Policies in most
African states are merely rhetoric, words with no action just meant to win
people towards an election, or in other circumstances might be genuine but will
be lacking much and end up being a disastrous failure benefiting only the
elite. Government research centres have come up with many policies but at times
policy formulation accounts for nothing if the execution is not fully done
according to the layout.
Steps have to be put in
place in order for African states to fully and successfully implement economic
policies that will spur growth and eradicate poverty that has haunted the
continent. The process of policy formulation has to be all inclusive and not be
a central planning project so that there will be clarity on the goals of the
policy. The people that will be tasked with the execution of the policy should
be included in the policy formulation so that they fully understand the task at
hand and be able to explain the whole policy without any contradictions which
will translate to discord. The governments should be agile in the execution of
economic policies as any negative outcome will bring about huge costs that will
further plunge the country into an economic crisis. In this course the
execution should be manned by good leaders with the requisite knowledge and
effective leadership trait that will be able to steer the ship in the right
direction. At most times lack of effective political leadership has been cited
as the biggest let down in policy execution and that has to be addressed. In
the execution process the governments have to be innovative and flexible due to
the unseen changes that might take place whether locally, regionally or
globally which might have an impact on the policy. Most governments are rigid
when it comes to adapting to change in the environment and this usually affects
the expected result.
During the process
monitoring signals should be put in place so that they can effectively track
the progress of the execution and if they are any mishaps they can be
smoothened out proactively thereby leading to a successful policy. African
countries should be results oriented and anyone they choose to lead the policy
execution should be held accountable and be able to account for each and every
dollar spent with progress made so that we can get value for the taxpayers
money spent on the policy execution. Even after the successful execution of the
policies risk analysis indicators and measures should always be performed to
maintain perfect continuity.
One country that we
will look into is Zimbabwe which has had some economic policies that have
plunged the nation into near collapse. In 1990 the country was to implement the
Economic Structural Adjustment Programme popularly known as ESAP which was
meant to avert the declining economy due to high government expenditure. In
1991 another framework was introduced the Framework for Economic Reform which
was meant to reduce support on parastatals meant to lead to commercialisation
and privatisation of these state companies. In 1998 they also introduced the
Zimbabwe Programme for Economic and Social Transformation known as ZIMPREST
which was a phase of the ESAP policy. In this period the country’s economy was
slowly on a downward trend with the local currency being devalued continuously
and inflation was on a rise.
We had gone back in
time just to highlight how some major policies in Zimbabwe had affected the
economy and now we have the Indigenisation act which requires foreign companies
to cede 51 percent of their shares to the locals and now there is the Zimbabwe
Agenda for Sustainable Socio Economic Transformation popularly known as
ZIMASSET. The indigenisation and Empowerment act is a noble idea but it seems
as if it was not well thought of as it has chased away foreign direct
investment which the country so much needs. Also foreign companies which are in
Zimbabwe had their operations disturbed which led to some companies shutting
some scaling down on operations thereby leading to retrenchments and low
production. What has made the policy a nightmare for the government and the
country is the fact that ministers from the same ruling party have been
contradicting themselves on the articulation of this policy and that does not
give any confidence to the investors. The other fact is that there is no
continuity in the execution of this policy as the minister who firstly
introduced the policy was later shifted to another ministry thereby bringing in
someone new who also brought another view on how to execute the policy.
The president had said
they will revise some issues on the policy and this had brought confidence on
the investors as they became more eager on what conditions will be relaxed with
the German Ambassador among others welcoming the president’s remarks. From that
time the stock exchange was poised for more funds from foreign buyers but again
differing statements from the relevant authorities dampened the investors’

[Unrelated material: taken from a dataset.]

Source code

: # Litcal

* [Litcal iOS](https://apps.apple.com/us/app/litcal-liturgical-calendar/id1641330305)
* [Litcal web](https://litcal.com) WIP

mood. The country is currently reeling under a 8.9 billion debt which it owes
to the IMF and World Bank with its 655 million debt it owes to the African
Development Bank being cancelled to give the country a bit of relief. Now the
ZIMASSET needs money to be fully executed but there are no funds to implement
it which means that it will be another document for the files. The other issue
about this document is that it was party campaign project and it now needs more
research and analysis to make it a national document, so that it is inclusive
of everyone regardless of party affiliation. At the moment the policies don’t
seem to be fostering growth and attracting foreign direct investment of which
the current Finance minister had noted that the country needs at least 2-3
years to put the house in order if the country has any chances of entertaining
debt relief from the IMF and World Bank and that the country should have
policies that are for economic recovery. Hopefully policies will be aligned to
recovery and growth for the forward progression of the once vibrant economy.